In [1]:
import pandas as pd
import numpy as np
import os
import re
from shutil import copyfile
import json
import sys
import scipy
import scipy.io as sio
from os.path import join as opj

%matplotlib inline

# File Handling
## Load Data

In [2]:
project_file = "/Users/mdclark/Desktop/EmpAcc/"

#path variables
project_filepath = os.path.join(project_file, 'data' , 'behavioraldata', 'scanfiles')
save_filepath = os.path.join(project_file, 'data' , 'behavioraldata', 'scanfiles_derivatives' , 'rundata')

project_file_contents = os.listdir(project_filepath)

project_file_contents = [item for item in project_file_contents if ".mat" in item]

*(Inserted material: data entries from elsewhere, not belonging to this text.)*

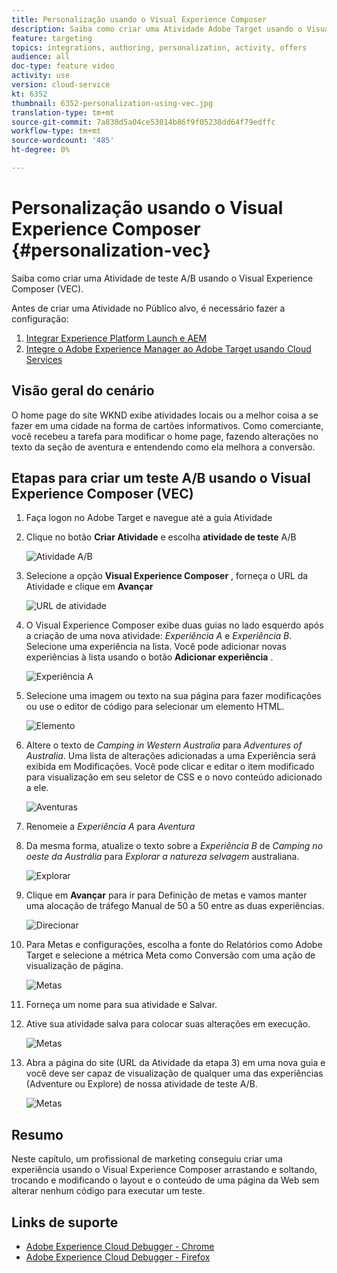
 ```yaml
---
title: Personalização usando o Visual Experience Composer
description: Saiba como criar uma Atividade Adobe Target usando o Visual Experience Composer.
feature: targeting
topics: integrations, authoring, personalization, activity, offers
audience: all
doc-type: feature video
activity: use
version: cloud-service
kt: 6352
thumbnail: 6352-personalization-using-vec.jpg
translation-type: tm+mt
source-git-commit: 7a830d5a04ce53014b86f9f05238dd64f79edffc
workflow-type: tm+mt
source-wordcount: '485'
ht-degree: 0%

---
```



# Personalização usando o Visual Experience Composer {#personalization-vec}

Saiba como criar uma Atividade de teste A/B usando o Visual Experience Composer (VEC).

Antes de criar uma Atividade no Público alvo, é necessário fazer a configuração:

1. [Integrar Experience Platform Launch e AEM](https://docs.adobe.com/content/help/en/experience-manager-learn/sites/integrations/experience-platform-launch/overview.html)
2. [Integre o Adobe Experience Manager ao Adobe Target usando Cloud Services](https://docs.adobe.com/content/help/en/experience-manager-learn/sites/integrations/target/setup-aem-target-cloud-service.html)

## Visão geral do cenário

O home page do site WKND exibe atividades locais ou a melhor coisa a se fazer em uma cidade na forma de cartões informativos. Como comerciante, você recebeu a tarefa para modificar o home page, fazendo alterações no texto da seção de aventura e entendendo como ela melhora a conversão.

## Etapas para criar um teste A/B usando o Visual Experience Composer (VEC)

1. Faça logon no Adobe Target e navegue até a guia Atividade
1. Clique no botão **Criar Atividade** e escolha **atividade de teste** A/B

   ![Atividade A/B](assets/ab-target-activity.png)

1. Selecione a opção **Visual Experience Composer** , forneça o URL da Atividade e clique em **Avançar**

   ![URL de atividade](assets/ab-test-url.png)

1. O Visual Experience Composer exibe duas guias no lado esquerdo após a criação de uma nova atividade: *Experiência A* e *Experiência B*. Selecione uma experiência na lista. Você pode adicionar novas experiências à lista usando o botão **Adicionar experiência** .

   ![Experiência A](assets/experience.png)

1. Selecione uma imagem ou texto na sua página para fazer modificações ou use o editor de código para selecionar um elemento HTML.

   ![Elemento](assets/select-element.png)

1. Altere o texto de *Camping in Western Australia* para *Adventures of Australia*. Uma lista de alterações adicionadas a uma Experiência será exibida em Modificações. Você pode clicar e editar o item modificado para visualização em seu seletor de CSS e o novo conteúdo adicionado a ele.

   ![Aventuras](assets/adventures.png)

1. Renomeie a *Experiência A* para *Aventura*
1. Da mesma forma, atualize o texto sobre a *Experiência B* de *Camping no oeste da Austrália* para *Explorar a natureza selvagem* australiana.

   ![Explorar](assets/explore.png)

1. Clique em **Avançar** para ir para Definição de metas e vamos manter uma alocação de tráfego Manual de 50 a 50 entre as duas experiências.

   ![Direcionar](assets/targeting.png)

1. Para Metas e configurações, escolha a fonte do Relatórios como Adobe Target e selecione a métrica Meta como Conversão com uma ação de visualização de página.

   ![Metas](assets/goals.png)

1. Forneça um nome para sua atividade e Salvar.
1. Ative sua atividade salva para colocar suas alterações em execução.

   ![Metas](assets/activate.png)

1. Abra a página do site (URL da Atividade da etapa 3) em uma nova guia e você deve ser capaz de visualização de qualquer uma das experiências (Adventure ou Explore) de nossa atividade de teste A/B.

   ![Metas](assets/publish.png)

## Resumo

Neste capítulo, um profissional de marketing conseguiu criar uma experiência usando o Visual Experience Composer arrastando e soltando, trocando e modificando o layout e o conteúdo de uma página da Web sem alterar nenhum código para executar um teste.

## Links de suporte

* [Adobe Experience Cloud Debugger - Chrome](https://chrome.google.com/webstore/detail/adobe-experience-cloud-de/ocdmogmohccmeicdhlhhgepeaijenapj)
* [Adobe Experience Cloud Debugger - Firefox](https://addons.mozilla.org/en-US/firefox/addon/adobe-experience-platform-dbg/)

#Get unique subject IDs (first three numbers of filename)
unique_sub_ids = [item for item in project_file_contents if 'video' in item]
unique_sub_ids = set([str.split(file, "_")[0] for file in unique_sub_ids])
unique_sub_ids = list(unique_sub_ids)
unique_sub_ids.sort(key=float)

In [3]:
print(unique_sub_ids)

['1', '138', '139', '145', '146', '147', '154', '156', '157', '160', '161', '162', '163', '165', '167', '168', '173', '177', '179', '184', '186', '188', '191', '195', '196', '197', '200', '208', '214', '215', '216', '219', '220', '222', '223', '229', '231', '236', '237', '239', '242', '245', '251', '253', '256', '257', '260', '262', '263', '266', '267', '270', '274', '276', '277', '278', '279', '280', '282', '288', '289', '999']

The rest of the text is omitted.